Saturday, March 30, 2013

Monsters under the Bedroom

I watched Jurassic Park III last night.  My son had never seen it, and though it's the worst of the three, we happen to have the entire trilogy on blu-ray, so what the heck.  It's short, fast, and relatively convincing dinosaur-wise, so it wasn't a bad way to spend a Friday evening.

It's also, however, evidence of Hollywood's fascination with reasserting male power and prerogative, particularly in the family circle.  I commented on this in an earlier post on Oz, the Great and Powerful; I comment on the same phenomenon at length in my analysis of the first Jurassic Park in my book Framing Monsters.  It's one of the recurrent themes in Hollywood fantasy film (and, for all I know, in other genres; I don't watch much else).  As such, it's worth discussing.

On the surface, Jurassic Park III is about two things only: dinosaur attacks and cool special effects.  (That's really one thing, I know.)  But look a little closer, and you'll see it's also about a broken family that has fallen apart because, as the movie sees it, husband and wife have been playing the wrong roles.  She's the aggressor, the sexual predator; he's the wimp, the milquetoast.  They've been divorced for a year when the film's action starts, and we have every reason to believe she's the primary motivator of the marriage's breakup: her son is para-sailing with her new boyfriend when the two catastrophically crash on the island of the dinosaurs, an event that sets the whole rest of the plot in motion.  She's reckless, thoughtless, careless: according to her own report, she totaled three family vehicles during the time she was married.  In other words, she's a homewrecker--or, in the fantasy terms of the film, she's a monster.  Thus, though it makes no story sense that the female velociraptors would identify her as the one who's stolen their eggs--we the viewers see that she had nothing to do with the theft--it makes perfect thematic sense: this woman who has failed as a mother and nurturer, who has pursued sexual activity outside the sanctioned bounds of the family, must be humbled by the film's true monsters and, relinquishing the eggs that don't belong to her, return to her proper role within the family unit.

But monstrous women, the film also insists, only exist where weak men allow them to.  Thus the husband must be represented as his wife's polar opposite: prissily careful, incapable, anything but the strong, heroic male figure of Hollywood legend.  He owns a bathroom fixture store, which connects him to the home in a subordinate, "female" role: in Hollywood, it's women who make the toilets sparkle.  He gets his clock cleaned by paleontologist Alan Grant--no impressive male specimen himself, though in the first Jurassic Park he does claim the father's scepter by helping two abandoned children find their way across dinosaur-infested territory.  (Interestingly, in the end Dr.
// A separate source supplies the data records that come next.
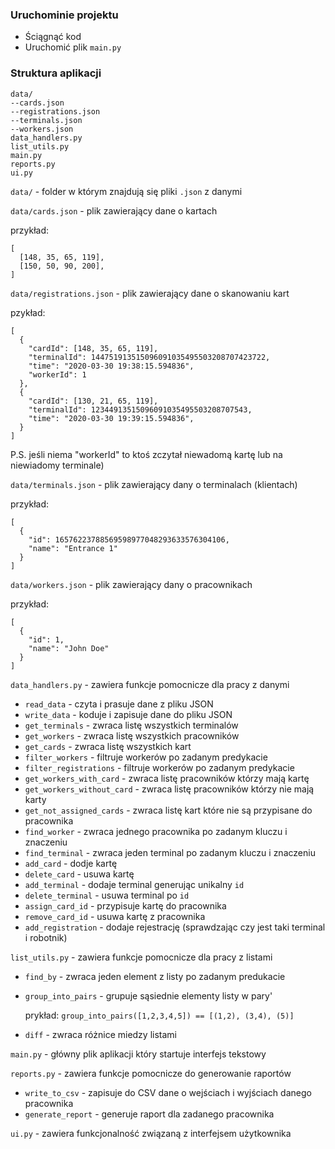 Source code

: ### Uruchominie projektu

* Ściągnąć kod
* Uruchomić plik `main.py`

### Struktura aplikacji
```
data/
--cards.json
--registrations.json
--terminals.json
--workers.json  
data_handlers.py
list_utils.py
main.py
reports.py
ui.py
```


`data/` - folder w którym znajdują się pliki `.json` z danymi

`data/cards.json` - plik zawierający dane o kartach

  przykład:
  ```
  [
    [148, 35, 65, 119],
    [150, 50, 90, 200],
  ]
  ```

`data/registrations.json` - plik zawierający dane o skanowaniu kart

  pzykład:
  ```
  [
    {
      "cardId": [148, 35, 65, 119],
      "terminalId": 144751913515096091035495503208707423722,
      "time": "2020-03-30 19:38:15.594836",
      "workerId": 1
    },
    {
      "cardId": [130, 21, 65, 119],
      "terminalId": 12344913515096091035495503208707543,
      "time": "2020-03-30 19:39:15.594836",
    }
  ]

  ```
  P.S. jeśli niema "workerId" to ktoś zczytał niewadomą kartę lub na niewiadomy terminale)


`data/terminals.json` - plik zawierający dany o terminalach (klientach)

  przykład:
  ```
  [
    {
      "id": 16576223788569598977048293633576304106,
      "name": "Entrance 1"
    }
  ]
  ```
  
`data/workers.json` - plik zawierający dany o pracownikach

  przykład:
  ```
  [
    {
      "id": 1,
      "name": "John Doe"
    }
  ]
  ```

`data_handlers.py` - zawiera funkcje pomocnicze dla pracy z danymi
* `read_data` - czyta i prasuje dane z pliku JSON
* `write_data` - koduje i zapisuje dane do pliku JSON
* `get_terminals` - zwraca listę wszystkich terminalów
* `get_workers` - zwraca listę wszystkich pracowników
* `get_cards` - zwraca listę wszystkich kart
* `filter_workers` - filtruje workerów po zadanym predykacie
* `filter_registrations` - filtruje workerów po zadanym predykacie
* `get_workers_with_card` - zwraca listę pracowników którzy mają kartę
* `get_workers_without_card` - zwraca listę pracowników którzy nie mają karty
* `get_not_assigned_cards` - zwraca listę kart które nie są przypisane do pracownika
* `find_worker` - zwraca jednego pracownika po zadanym kluczu i znaczeniu
* `find_terminal` - zwraca jeden terminal po zadanym kluczu i znaczeniu
* `add_card` - dodje kartę
* `delete_card` - usuwa kartę
* `add_terminal` - dodaje terminal generując unikalny `id`
* `delete_terminal` - usuwa terminal po `id`
* `assign_card_id` - przypisuje kartę do pracownika
* `remove_card_id` - usuwa kartę z pracownika 
* `add_registration` - dodaje rejestrację (sprawdzając czy jest taki terminal i robotnik)

`list_utils.py` - zawiera funkcje pomocnicze dla pracy z listami

* `find_by` - zwraca jeden element z listy po zadanym predukacie
* `group_into_pairs` - grupuje sąsiednie elementy listy w pary'

  prykład:
  `group_into_pairs([1,2,3,4,5]) == [(1,2), (3,4), (5)]` 
* `diff` - zwraca różnice miedzy listami

`main.py` - główny plik aplikacji który startuje interfejs tekstowy

`reports.py` - zawiera funkcje pomocnicze do generowanie raportów
* `write_to_csv` - zapisuje do CSV dane o wejściach i wyjściach danego pracownika
* `generate_report` - generuje raport dla zadanego pracownika
  

`ui.py` - zawiera funkcjonalność związaną z interfejsem użytkownika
Grant chooses the study of raptors over the charms of his female companion, so that by the time we see him in JP III, he's a childless bachelor, "the last of his breed.")  It's only when the husband begins acting in a more appropriately macho way--lighting fires, operating heavy machinery, saving his wife and child from dinosaurs--that he recovers his lost family: in a completely nonsensical scene, the woman who divorced him a year previously screams hysterically, "You can't leave me!" when she believes he's died defending her from a dino attack.  Perhaps the most interesting moment in the film occurs when the father smiles in grim satisfaction at his son's rejection of his mother's coddling: in the film's terms, the son too has become a MAN, someone who keeps a firm hand over women rather than submitting to them.
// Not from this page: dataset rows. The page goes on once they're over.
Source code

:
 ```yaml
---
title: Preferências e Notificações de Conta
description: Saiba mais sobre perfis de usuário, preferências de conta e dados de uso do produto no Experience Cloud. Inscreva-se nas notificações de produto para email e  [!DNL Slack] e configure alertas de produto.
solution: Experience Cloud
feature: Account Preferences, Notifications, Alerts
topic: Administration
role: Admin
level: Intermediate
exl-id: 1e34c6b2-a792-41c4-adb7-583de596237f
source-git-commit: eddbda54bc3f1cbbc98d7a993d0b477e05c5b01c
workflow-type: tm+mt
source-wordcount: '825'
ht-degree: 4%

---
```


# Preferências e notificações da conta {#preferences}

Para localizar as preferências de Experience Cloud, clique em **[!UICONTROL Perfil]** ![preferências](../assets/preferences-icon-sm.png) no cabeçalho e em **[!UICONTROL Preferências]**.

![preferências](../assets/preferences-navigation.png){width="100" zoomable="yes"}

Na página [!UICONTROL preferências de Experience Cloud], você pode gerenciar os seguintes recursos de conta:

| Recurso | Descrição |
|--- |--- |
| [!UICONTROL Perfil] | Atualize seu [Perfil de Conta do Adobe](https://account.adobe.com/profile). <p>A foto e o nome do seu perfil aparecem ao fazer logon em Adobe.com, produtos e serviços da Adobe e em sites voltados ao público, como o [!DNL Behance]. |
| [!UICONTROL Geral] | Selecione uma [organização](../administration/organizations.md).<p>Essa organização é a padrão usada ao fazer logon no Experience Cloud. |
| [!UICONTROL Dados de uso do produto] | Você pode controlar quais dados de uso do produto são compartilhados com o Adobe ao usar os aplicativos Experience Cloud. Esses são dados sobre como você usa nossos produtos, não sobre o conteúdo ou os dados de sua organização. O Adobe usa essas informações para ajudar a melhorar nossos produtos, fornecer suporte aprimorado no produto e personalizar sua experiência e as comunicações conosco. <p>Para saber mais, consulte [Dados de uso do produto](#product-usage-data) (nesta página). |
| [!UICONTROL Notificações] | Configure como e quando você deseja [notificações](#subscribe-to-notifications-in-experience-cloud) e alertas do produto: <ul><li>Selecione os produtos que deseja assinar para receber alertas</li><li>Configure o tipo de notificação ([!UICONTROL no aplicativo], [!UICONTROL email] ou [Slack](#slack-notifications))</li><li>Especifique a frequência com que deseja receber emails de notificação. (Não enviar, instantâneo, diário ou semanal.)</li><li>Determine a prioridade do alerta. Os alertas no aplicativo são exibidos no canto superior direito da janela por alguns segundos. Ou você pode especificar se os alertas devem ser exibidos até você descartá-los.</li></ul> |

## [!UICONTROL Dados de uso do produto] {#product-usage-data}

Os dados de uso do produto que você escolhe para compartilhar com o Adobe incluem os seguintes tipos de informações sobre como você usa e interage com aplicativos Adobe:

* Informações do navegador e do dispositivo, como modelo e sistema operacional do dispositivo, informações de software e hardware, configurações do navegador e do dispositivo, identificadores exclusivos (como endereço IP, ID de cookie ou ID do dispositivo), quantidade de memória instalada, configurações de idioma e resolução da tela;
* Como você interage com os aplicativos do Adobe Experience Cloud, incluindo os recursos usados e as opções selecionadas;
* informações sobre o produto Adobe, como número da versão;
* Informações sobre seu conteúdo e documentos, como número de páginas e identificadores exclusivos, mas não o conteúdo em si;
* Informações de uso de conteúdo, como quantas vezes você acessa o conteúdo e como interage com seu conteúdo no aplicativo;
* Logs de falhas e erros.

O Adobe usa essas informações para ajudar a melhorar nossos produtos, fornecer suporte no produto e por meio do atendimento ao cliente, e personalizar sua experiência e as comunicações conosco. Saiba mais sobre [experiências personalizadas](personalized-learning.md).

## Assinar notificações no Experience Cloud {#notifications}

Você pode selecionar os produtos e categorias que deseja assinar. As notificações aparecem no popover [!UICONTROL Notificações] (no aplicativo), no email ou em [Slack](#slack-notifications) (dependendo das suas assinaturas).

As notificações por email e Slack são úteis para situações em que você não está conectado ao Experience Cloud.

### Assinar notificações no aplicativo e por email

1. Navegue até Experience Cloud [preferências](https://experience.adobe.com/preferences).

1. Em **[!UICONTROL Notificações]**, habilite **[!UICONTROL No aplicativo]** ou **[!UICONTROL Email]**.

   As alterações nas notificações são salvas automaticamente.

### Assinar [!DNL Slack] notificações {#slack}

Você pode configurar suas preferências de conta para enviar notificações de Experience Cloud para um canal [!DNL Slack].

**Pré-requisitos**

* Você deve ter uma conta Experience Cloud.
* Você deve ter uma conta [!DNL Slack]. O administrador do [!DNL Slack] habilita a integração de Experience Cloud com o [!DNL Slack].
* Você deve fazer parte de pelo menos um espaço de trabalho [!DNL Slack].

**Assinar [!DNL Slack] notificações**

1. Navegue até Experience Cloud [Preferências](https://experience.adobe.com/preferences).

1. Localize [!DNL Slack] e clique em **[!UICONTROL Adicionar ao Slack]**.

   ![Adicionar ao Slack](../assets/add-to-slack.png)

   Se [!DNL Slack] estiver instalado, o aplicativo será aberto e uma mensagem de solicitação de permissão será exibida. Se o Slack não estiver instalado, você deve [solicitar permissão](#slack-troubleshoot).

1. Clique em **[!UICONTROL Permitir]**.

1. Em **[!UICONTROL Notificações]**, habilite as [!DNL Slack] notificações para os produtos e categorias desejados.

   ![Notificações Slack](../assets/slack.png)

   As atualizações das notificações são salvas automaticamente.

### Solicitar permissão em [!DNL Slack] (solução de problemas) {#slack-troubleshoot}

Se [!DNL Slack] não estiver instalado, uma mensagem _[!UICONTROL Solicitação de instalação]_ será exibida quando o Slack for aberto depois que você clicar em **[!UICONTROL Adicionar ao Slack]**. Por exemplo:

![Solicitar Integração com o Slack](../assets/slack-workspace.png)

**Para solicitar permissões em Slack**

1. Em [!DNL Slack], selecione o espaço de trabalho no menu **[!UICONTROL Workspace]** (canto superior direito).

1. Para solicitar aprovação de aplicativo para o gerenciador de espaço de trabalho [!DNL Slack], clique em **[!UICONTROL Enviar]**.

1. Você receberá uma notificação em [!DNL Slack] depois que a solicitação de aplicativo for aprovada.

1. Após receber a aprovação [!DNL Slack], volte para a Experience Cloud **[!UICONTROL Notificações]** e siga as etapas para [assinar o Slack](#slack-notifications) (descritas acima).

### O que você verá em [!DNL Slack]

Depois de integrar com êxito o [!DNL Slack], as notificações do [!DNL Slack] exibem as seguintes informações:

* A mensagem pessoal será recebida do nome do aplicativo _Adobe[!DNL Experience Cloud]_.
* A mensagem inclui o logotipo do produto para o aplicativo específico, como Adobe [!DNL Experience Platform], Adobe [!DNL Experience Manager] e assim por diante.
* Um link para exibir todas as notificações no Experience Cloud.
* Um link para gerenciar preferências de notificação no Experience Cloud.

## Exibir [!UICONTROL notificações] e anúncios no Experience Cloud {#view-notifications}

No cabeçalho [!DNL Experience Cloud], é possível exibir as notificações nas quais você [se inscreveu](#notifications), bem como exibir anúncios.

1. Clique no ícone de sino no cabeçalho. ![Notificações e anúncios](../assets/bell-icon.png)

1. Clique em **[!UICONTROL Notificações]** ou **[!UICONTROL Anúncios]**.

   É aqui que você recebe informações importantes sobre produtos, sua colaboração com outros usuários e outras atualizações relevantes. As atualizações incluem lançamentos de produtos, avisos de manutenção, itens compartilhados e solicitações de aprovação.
I've wondered for many years why Hollywood seems so obsessed with telling such stories, but perhaps the answer is simple.  Along with the corporate boardroom and the political arena, Hollywood remains one of our culture's bastions of traditional male authority: it's a place where almost all the important decisions are made by men, while women meekly obey.  Yet that kind of power never comes without anxiety that someone--Barbra Streisand, the feminists, NOW--might strip it away.  So the film industry neurotically imagines the opposition in the form of female monsters, only to restore male power in the end.

It makes for some interesting analytical moments.  But it also makes for a lot of films that really bite.